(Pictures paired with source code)
────────────────

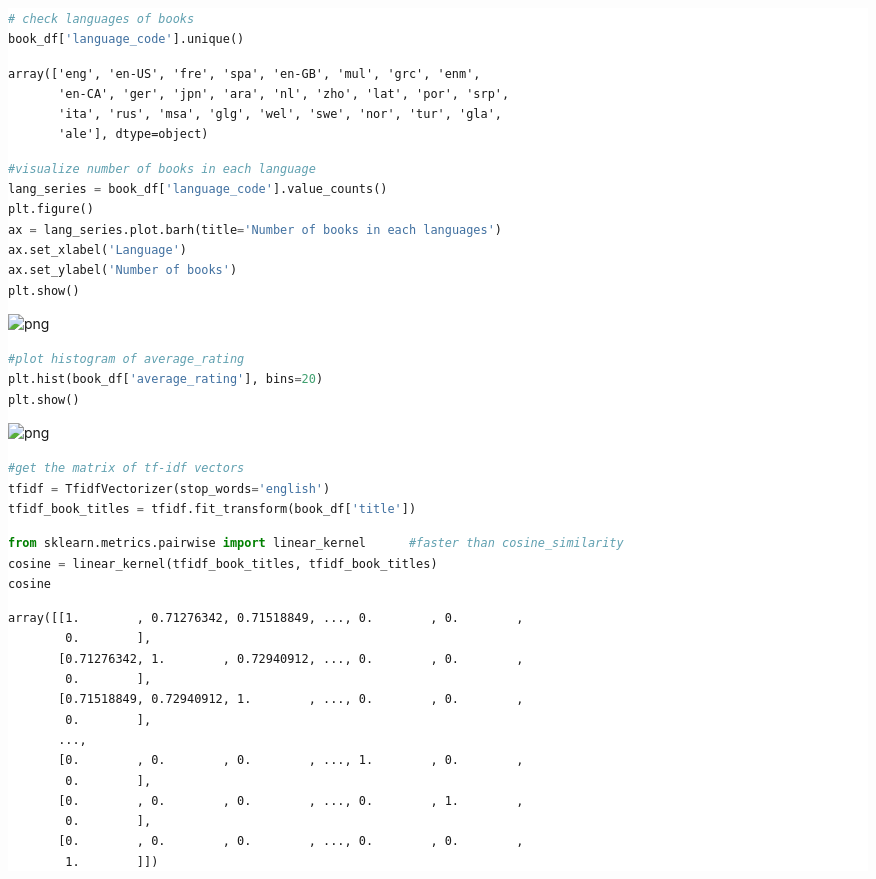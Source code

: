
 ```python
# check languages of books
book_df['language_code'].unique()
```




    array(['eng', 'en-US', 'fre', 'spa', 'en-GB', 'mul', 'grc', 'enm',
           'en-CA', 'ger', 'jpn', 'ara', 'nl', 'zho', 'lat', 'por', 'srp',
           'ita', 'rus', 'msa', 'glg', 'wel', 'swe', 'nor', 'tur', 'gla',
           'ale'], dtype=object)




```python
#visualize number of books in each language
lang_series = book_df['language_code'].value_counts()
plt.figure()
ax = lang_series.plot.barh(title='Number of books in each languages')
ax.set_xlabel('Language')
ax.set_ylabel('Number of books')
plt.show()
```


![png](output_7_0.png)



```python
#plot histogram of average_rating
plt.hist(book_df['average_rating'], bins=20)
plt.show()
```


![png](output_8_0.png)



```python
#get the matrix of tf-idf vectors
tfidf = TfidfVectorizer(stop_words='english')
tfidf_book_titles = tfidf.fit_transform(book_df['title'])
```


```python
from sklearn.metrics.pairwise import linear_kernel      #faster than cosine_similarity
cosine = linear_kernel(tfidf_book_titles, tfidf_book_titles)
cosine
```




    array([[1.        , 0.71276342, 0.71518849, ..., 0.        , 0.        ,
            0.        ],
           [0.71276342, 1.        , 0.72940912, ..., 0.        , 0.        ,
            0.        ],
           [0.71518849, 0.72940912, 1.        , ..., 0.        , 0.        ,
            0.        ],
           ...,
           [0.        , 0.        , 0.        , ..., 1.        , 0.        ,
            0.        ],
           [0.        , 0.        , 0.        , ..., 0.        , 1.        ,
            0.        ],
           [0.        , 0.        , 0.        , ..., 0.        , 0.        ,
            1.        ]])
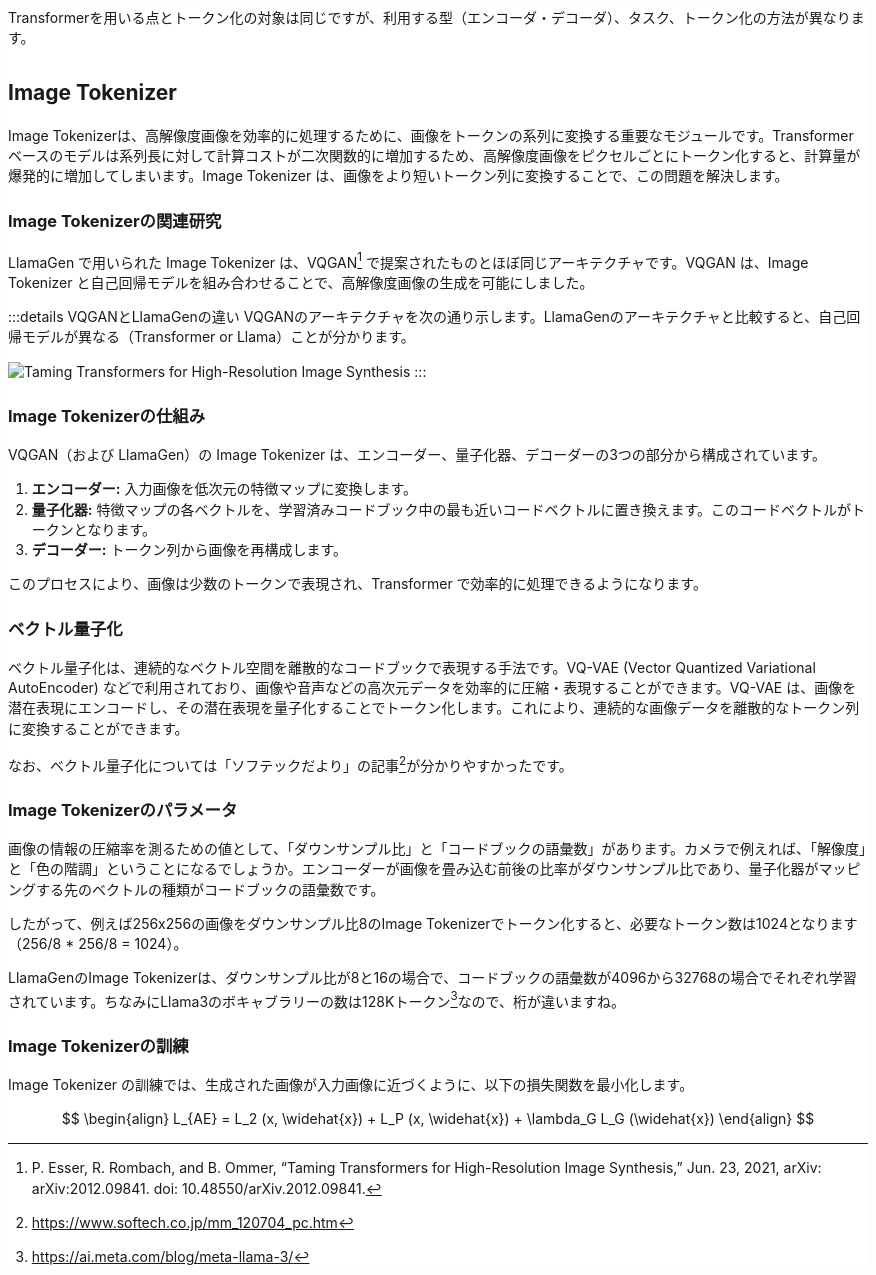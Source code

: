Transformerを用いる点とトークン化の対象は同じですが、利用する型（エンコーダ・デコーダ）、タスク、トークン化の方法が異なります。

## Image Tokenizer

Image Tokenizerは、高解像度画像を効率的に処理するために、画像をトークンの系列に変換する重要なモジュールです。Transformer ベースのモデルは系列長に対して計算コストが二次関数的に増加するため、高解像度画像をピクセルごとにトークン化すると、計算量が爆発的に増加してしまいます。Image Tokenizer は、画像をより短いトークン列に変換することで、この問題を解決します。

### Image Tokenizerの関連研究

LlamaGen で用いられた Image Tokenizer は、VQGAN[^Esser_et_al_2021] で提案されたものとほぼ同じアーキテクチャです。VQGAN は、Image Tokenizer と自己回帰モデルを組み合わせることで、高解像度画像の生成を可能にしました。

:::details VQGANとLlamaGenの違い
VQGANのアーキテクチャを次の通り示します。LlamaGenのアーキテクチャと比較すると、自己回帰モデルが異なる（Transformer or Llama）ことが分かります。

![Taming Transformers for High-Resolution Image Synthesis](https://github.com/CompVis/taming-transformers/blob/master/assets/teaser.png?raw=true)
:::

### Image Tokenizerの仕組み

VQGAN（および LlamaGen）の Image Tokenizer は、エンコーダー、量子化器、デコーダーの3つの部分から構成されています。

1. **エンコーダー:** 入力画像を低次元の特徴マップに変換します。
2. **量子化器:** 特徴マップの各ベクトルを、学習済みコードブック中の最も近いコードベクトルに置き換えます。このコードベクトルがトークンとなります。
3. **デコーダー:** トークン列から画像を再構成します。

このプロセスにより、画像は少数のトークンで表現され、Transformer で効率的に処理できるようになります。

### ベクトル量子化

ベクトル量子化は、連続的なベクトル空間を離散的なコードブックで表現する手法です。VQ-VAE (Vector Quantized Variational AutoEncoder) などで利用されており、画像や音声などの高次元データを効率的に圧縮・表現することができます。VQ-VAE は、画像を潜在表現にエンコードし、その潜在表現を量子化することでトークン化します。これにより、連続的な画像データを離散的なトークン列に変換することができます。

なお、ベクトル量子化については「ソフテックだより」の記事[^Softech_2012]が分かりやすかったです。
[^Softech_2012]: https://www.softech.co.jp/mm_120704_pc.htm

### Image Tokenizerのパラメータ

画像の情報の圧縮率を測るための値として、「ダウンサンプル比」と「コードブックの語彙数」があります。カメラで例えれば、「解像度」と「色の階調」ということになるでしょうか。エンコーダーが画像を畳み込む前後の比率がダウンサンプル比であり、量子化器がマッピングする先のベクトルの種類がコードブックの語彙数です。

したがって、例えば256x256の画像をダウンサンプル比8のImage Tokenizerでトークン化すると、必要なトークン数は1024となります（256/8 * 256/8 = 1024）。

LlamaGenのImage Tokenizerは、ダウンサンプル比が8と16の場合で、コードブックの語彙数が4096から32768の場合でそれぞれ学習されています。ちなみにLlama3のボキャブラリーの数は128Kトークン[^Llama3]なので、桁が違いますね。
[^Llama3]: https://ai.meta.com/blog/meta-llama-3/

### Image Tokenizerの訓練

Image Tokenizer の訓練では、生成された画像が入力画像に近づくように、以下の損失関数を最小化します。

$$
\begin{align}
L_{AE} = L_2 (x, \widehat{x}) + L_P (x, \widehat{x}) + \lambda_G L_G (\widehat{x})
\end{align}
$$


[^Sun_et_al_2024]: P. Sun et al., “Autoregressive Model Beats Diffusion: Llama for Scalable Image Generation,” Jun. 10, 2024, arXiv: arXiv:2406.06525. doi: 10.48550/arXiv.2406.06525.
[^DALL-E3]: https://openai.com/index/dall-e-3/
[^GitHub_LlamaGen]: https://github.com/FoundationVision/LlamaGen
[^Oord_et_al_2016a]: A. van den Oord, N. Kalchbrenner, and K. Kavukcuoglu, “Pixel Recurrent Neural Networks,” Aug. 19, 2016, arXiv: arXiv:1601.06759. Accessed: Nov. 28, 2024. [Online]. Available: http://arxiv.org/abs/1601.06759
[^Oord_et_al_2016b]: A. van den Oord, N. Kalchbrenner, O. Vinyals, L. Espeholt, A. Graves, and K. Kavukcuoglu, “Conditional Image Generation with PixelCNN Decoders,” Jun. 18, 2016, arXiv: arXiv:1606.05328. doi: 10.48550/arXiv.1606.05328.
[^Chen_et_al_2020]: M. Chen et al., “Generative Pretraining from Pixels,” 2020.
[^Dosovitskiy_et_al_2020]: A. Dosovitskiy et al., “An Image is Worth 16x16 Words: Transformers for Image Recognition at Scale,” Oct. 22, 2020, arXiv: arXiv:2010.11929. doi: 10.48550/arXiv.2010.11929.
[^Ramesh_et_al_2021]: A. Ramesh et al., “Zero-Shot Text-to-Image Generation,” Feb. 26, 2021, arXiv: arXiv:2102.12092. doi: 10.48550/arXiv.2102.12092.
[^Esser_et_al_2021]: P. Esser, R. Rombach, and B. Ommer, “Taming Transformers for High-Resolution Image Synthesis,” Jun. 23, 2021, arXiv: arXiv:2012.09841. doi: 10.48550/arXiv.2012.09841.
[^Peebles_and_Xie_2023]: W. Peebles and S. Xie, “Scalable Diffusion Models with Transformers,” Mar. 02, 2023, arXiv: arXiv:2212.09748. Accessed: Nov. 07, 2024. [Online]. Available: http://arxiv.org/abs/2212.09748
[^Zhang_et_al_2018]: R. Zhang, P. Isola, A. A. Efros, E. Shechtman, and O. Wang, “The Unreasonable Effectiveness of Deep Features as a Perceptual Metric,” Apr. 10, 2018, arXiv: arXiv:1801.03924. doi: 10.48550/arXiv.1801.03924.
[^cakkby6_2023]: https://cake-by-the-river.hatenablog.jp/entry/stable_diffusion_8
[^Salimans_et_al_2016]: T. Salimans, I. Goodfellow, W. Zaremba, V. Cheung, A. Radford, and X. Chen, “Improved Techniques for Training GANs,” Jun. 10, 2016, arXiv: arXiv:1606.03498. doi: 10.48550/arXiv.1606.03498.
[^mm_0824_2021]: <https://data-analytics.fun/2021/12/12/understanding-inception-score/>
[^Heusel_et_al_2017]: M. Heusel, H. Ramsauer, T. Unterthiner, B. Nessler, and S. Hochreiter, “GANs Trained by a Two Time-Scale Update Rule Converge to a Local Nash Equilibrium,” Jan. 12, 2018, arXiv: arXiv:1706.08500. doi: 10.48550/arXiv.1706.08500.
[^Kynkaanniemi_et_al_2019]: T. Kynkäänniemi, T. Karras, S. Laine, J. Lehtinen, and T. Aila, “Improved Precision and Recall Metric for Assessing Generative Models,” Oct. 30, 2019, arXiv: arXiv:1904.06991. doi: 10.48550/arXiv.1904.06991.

────────────────

TO DO: From the entries above, pull out each line that includes "Generation".

RESULT FOR THIS EXERCISE:
[^Sun_et_al_2024]: P. Sun et al., “Autoregressive Model Beats Diffusion: Llama for Scalable Image Generation,” Jun. 10, 2024, arXiv: arXiv:2406.06525. doi: 10.48550/arXiv.2406.06525.
[^Oord_et_al_2016b]: A. van den Oord, N. Kalchbrenner, O. Vinyals, L. Espeholt, A. Graves, and K. Kavukcuoglu, “Conditional Image Generation with PixelCNN Decoders,” Jun. 18, 2016, arXiv: arXiv:1606.05328. doi: 10.48550/arXiv.1606.05328.
[^Ramesh_et_al_2021]: A. Ramesh et al., “Zero-Shot Text-to-Image Generation,” Feb. 26, 2021, arXiv: arXiv:2102.12092. doi: 10.48550/arXiv.2102.12092.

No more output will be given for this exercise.